### [Data records]
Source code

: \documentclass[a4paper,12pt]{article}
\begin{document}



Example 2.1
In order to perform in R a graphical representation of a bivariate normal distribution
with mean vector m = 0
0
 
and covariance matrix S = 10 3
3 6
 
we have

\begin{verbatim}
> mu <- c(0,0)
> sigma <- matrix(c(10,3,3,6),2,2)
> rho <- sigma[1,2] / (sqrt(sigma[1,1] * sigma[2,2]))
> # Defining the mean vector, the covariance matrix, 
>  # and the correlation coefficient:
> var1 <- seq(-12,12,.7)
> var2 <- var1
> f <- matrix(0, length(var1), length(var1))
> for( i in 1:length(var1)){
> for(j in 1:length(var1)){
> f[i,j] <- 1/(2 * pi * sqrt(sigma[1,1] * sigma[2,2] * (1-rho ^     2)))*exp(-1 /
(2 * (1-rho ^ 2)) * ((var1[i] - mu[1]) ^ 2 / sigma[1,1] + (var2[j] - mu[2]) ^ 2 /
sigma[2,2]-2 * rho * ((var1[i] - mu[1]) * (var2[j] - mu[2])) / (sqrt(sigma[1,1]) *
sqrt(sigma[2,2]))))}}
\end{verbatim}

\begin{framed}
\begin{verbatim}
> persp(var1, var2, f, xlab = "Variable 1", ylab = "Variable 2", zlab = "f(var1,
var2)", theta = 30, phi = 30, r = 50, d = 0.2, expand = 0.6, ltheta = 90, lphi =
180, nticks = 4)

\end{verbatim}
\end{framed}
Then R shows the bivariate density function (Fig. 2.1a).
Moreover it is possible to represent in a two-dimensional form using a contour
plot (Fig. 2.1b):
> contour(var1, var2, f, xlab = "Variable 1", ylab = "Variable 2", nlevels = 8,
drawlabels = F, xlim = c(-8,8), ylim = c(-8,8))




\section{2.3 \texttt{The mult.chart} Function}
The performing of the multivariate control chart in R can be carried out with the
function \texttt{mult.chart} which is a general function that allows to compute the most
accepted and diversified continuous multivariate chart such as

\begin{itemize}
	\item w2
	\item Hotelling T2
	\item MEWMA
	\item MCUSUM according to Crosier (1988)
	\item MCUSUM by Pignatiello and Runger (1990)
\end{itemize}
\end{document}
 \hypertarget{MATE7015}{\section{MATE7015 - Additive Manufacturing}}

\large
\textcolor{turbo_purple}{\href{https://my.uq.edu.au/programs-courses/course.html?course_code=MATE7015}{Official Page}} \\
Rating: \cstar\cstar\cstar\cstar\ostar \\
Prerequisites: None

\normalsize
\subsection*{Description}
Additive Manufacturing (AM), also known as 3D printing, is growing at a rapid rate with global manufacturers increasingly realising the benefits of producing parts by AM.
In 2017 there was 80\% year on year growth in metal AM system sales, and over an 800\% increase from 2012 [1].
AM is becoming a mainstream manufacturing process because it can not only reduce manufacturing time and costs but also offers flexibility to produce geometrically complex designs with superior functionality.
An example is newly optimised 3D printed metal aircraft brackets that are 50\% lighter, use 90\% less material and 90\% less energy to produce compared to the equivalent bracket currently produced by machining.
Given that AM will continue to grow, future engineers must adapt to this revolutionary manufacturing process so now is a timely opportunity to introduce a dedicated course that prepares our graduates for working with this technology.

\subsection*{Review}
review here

### [Exercise]
Each line of the material must be copied exactly.

### [Output]
Source code

: \documentclass[a4paper,12pt]{article}
\begin{document}



Example 2.1
In order to perform in R a graphical representation of a bivariate normal distribution
with mean vector m = 0
0
 
and covariance matrix S = 10 3
3 6
 
we have

\begin{verbatim}
> mu <- c(0,0)
> sigma <- matrix(c(10,3,3,6),2,2)
> rho <- sigma[1,2] / (sqrt(sigma[1,1] * sigma[2,2]))
> # Defining the mean vector, the covariance matrix, 
>  # and the correlation coefficient:
> var1 <- seq(-12,12,.7)
> var2 <- var1
> f <- matrix(0, length(var1), length(var1))
> for( i in 1:length(var1)){
> for(j in 1:length(var1)){
> f[i,j] <- 1/(2 * pi * sqrt(sigma[1,1] * sigma[2,2] * (1-rho ^     2)))*exp(-1 /
(2 * (1-rho ^ 2)) * ((var1[i] - mu[1]) ^ 2 / sigma[1,1] + (var2[j] - mu[2]) ^ 2 /
sigma[2,2]-2 * rho * ((var1[i] - mu[1]) * (var2[j] - mu[2])) / (sqrt(sigma[1,1]) *
sqrt(sigma[2,2]))))}}
\end{verbatim}

\begin{framed}
\begin{verbatim}
> persp(var1, var2, f, xlab = "Variable 1", ylab = "Variable 2", zlab = "f(var1,
var2)", theta = 30, phi = 30, r = 50, d = 0.2, expand = 0.6, ltheta = 90, lphi =
180, nticks = 4)

\end{verbatim}
\end{framed}
Then R shows the bivariate density function (Fig. 2.1a).
Moreover it is possible to represent in a two-dimensional form using a contour
plot (Fig. 2.1b):
> contour(var1, var2, f, xlab = "Variable 1", ylab = "Variable 2", nlevels = 8,
drawlabels = F, xlim = c(-8,8), ylim = c(-8,8))




\section{2.3 \texttt{The mult.chart} Function}
The performing of the multivariate control chart in R can be carried out with the
function \texttt{mult.chart} which is a general function that allows to compute the most
accepted and diversified continuous multivariate chart such as

\begin{itemize}
	\item w2
	\item Hotelling T2
	\item MEWMA
	\item MCUSUM according to Crosier (1988)
	\item MCUSUM by Pignatiello and Runger (1990)
\end{itemize}
\end{document}
 \hypertarget{MATE7015}{\section{MATE7015 - Additive Manufacturing}}

\large
\textcolor{turbo_purple}{\href{https://my.uq.edu.au/programs-courses/course.html?course_code=MATE7015}{Official Page}} \\
Rating: \cstar\cstar\cstar\cstar\ostar \\
Prerequisites: None

\normalsize
\subsection*{Description}
Additive Manufacturing (AM), also known as 3D printing, is growing at a rapid rate with global manufacturers increasingly realising the benefits of producing parts by AM.
In 2017 there was 80\% year on year growth in metal AM system sales, and over an 800\% increase from 2012 [1].
AM is becoming a mainstream manufacturing process because it can not only reduce manufacturing time and costs but also offers flexibility to produce geometrically complex designs with superior functionality.
An example is newly optimised 3D printed metal aircraft brackets that are 50\% lighter, use 90\% less material and 90\% less energy to produce compared to the equivalent bracket currently produced by machining.
Given that AM will continue to grow, future engineers must adapt to this revolutionary manufacturing process so now is a timely opportunity to introduce a dedicated course that prepares our graduates for working with this technology.

\subsection*{Review}
review here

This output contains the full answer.